= Requirement =
Every line of the records below that holds the word "actor" should be copied out.

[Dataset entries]
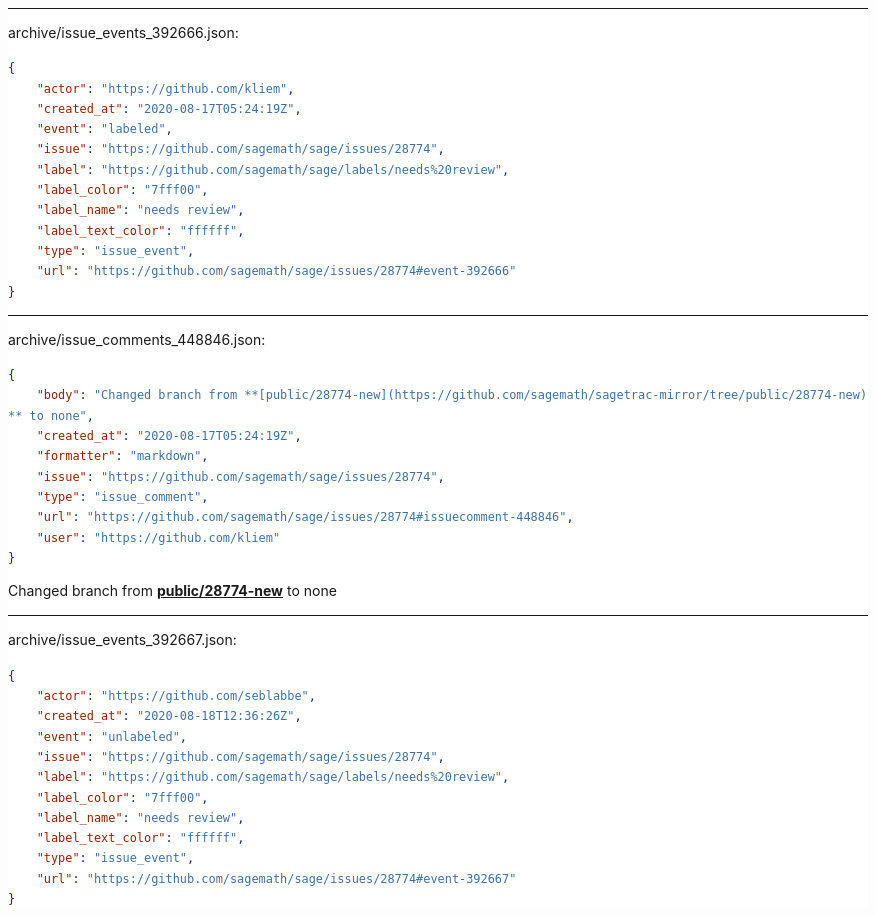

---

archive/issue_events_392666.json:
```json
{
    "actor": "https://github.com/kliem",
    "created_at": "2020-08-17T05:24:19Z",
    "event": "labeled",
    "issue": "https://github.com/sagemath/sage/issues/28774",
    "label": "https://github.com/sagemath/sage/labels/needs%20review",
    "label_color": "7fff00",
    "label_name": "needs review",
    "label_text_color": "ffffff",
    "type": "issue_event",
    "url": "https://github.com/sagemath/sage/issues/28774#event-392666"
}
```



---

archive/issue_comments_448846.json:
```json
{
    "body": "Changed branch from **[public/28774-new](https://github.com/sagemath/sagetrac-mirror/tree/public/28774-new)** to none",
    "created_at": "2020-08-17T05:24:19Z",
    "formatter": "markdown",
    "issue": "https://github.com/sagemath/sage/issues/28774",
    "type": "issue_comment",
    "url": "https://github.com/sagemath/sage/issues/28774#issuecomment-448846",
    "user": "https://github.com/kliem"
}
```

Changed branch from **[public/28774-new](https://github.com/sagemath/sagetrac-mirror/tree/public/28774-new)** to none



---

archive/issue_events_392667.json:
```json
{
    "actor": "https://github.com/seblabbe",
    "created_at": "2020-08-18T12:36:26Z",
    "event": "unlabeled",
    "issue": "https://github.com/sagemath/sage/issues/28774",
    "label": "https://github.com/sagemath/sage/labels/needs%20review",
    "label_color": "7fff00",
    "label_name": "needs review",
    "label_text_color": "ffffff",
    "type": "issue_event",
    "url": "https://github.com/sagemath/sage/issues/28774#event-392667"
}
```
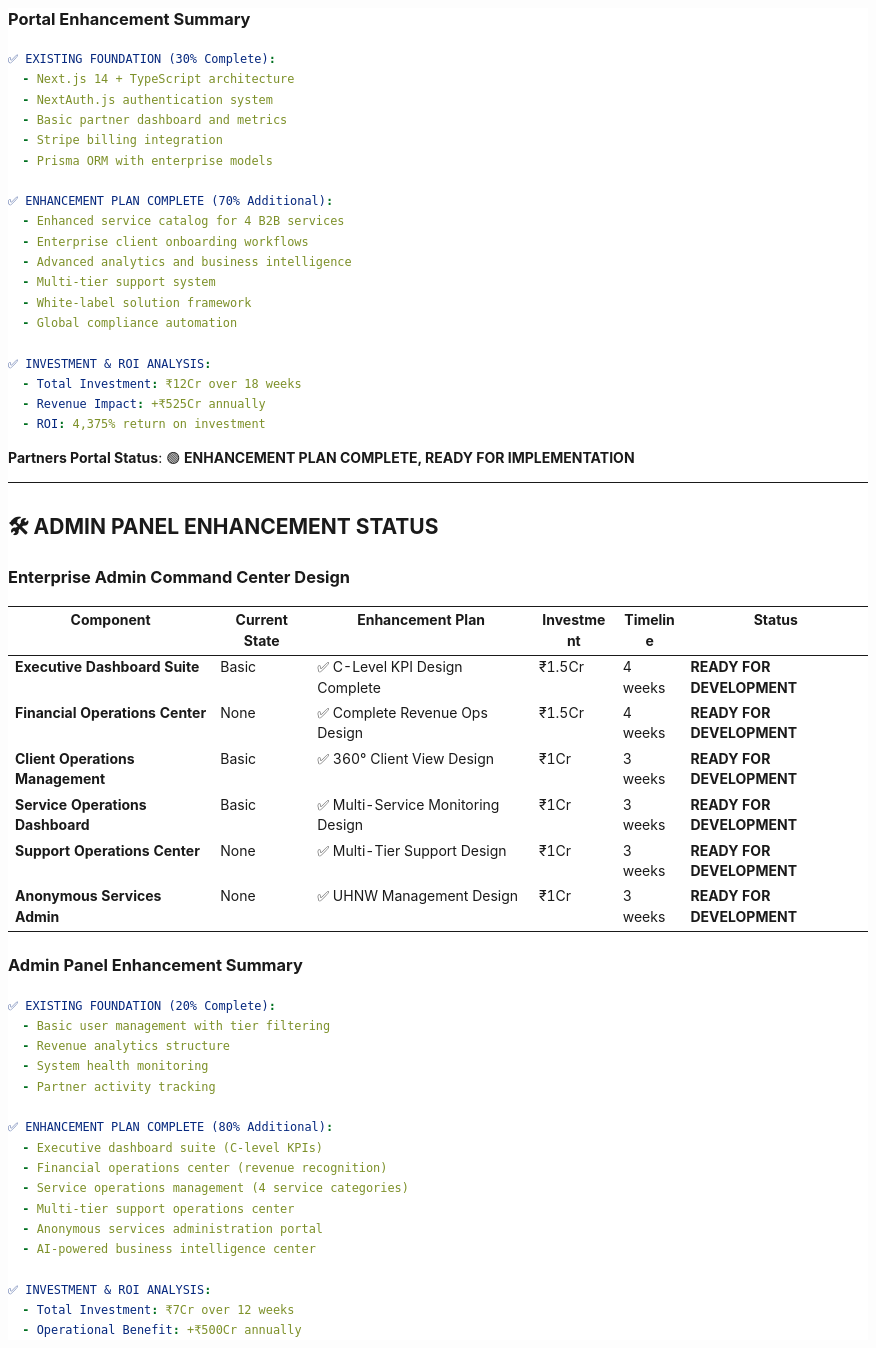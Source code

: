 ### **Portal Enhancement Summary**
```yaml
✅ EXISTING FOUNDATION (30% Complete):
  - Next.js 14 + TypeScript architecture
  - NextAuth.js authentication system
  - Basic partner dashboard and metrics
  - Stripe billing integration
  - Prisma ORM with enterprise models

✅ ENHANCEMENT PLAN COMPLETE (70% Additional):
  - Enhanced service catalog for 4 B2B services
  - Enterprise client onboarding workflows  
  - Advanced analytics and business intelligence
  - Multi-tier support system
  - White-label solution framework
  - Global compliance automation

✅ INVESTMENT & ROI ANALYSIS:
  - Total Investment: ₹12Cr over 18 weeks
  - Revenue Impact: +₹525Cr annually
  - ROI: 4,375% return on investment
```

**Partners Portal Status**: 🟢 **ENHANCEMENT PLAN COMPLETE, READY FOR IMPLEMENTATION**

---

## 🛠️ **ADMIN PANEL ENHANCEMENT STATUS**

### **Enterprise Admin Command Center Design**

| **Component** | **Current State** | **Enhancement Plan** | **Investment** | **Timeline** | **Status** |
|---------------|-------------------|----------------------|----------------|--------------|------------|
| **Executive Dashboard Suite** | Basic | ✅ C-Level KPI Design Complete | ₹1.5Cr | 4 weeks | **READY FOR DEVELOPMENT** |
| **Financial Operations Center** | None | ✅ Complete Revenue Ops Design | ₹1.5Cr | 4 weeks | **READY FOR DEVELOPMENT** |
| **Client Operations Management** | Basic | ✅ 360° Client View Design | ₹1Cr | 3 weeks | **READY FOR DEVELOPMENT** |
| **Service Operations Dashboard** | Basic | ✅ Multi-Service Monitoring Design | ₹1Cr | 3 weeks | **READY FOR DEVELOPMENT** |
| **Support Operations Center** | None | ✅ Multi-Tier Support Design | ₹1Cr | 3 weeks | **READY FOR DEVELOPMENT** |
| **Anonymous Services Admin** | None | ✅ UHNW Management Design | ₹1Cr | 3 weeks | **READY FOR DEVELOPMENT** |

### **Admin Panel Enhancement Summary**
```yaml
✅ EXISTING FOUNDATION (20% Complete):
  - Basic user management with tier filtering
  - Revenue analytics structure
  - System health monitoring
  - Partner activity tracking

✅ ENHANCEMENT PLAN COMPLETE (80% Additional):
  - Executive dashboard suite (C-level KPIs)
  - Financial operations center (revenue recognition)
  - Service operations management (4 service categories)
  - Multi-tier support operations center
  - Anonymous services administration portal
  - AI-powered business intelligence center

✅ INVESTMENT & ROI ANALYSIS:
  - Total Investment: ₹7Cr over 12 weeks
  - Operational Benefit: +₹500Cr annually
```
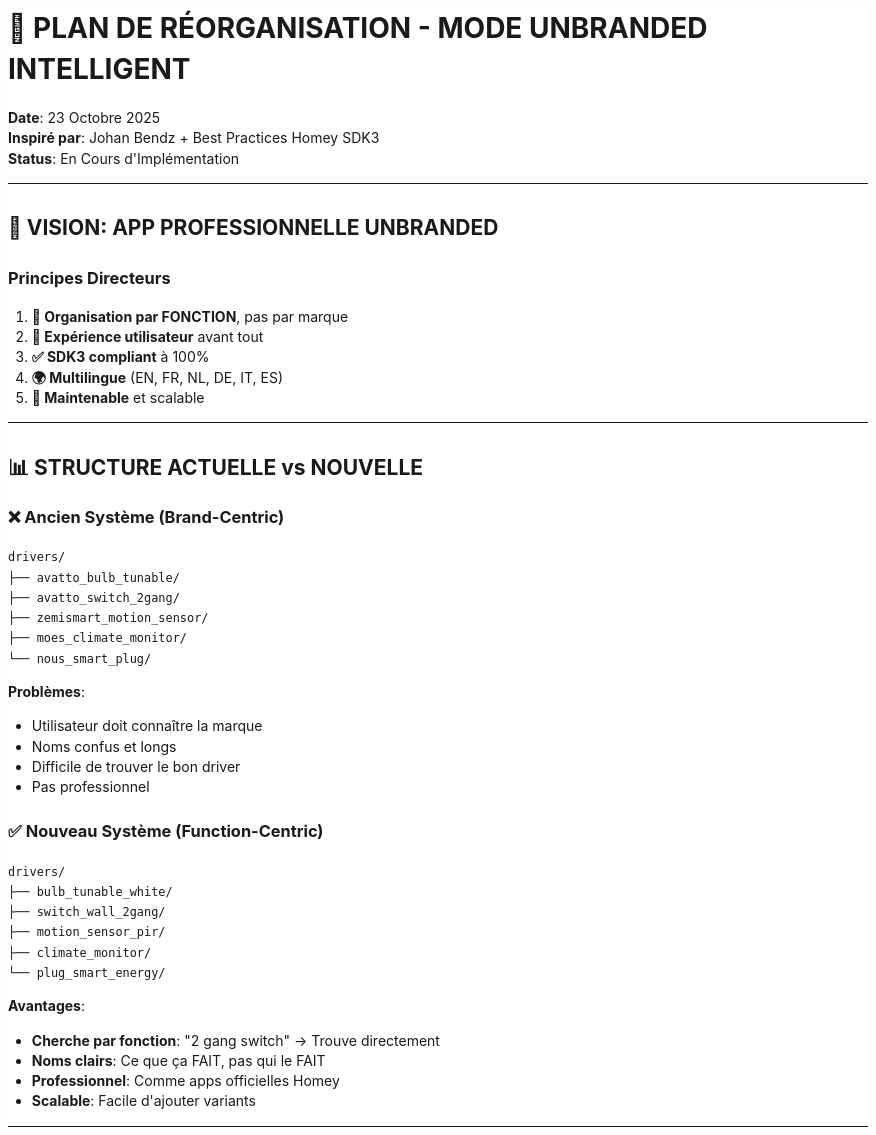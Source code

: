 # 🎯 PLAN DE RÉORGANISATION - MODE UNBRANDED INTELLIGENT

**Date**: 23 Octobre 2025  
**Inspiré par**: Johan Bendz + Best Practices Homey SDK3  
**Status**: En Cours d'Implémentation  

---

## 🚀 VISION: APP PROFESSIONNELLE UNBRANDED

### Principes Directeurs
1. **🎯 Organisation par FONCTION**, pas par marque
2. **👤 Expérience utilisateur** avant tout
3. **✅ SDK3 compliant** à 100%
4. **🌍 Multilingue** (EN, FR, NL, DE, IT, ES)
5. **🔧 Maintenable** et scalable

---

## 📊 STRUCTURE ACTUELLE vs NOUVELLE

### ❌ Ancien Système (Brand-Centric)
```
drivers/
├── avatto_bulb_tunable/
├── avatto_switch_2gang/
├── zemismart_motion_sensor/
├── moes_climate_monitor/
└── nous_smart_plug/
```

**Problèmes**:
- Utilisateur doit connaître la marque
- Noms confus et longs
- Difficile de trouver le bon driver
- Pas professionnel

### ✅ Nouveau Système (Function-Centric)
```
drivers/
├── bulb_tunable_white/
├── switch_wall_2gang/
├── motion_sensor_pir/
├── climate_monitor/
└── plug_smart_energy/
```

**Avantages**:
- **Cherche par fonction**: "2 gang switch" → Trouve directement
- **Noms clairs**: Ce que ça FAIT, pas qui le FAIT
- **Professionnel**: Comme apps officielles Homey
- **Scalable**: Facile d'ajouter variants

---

= Exercise output =
    "actor": "https://github.com/kliem",
    "actor": "https://github.com/seblabbe",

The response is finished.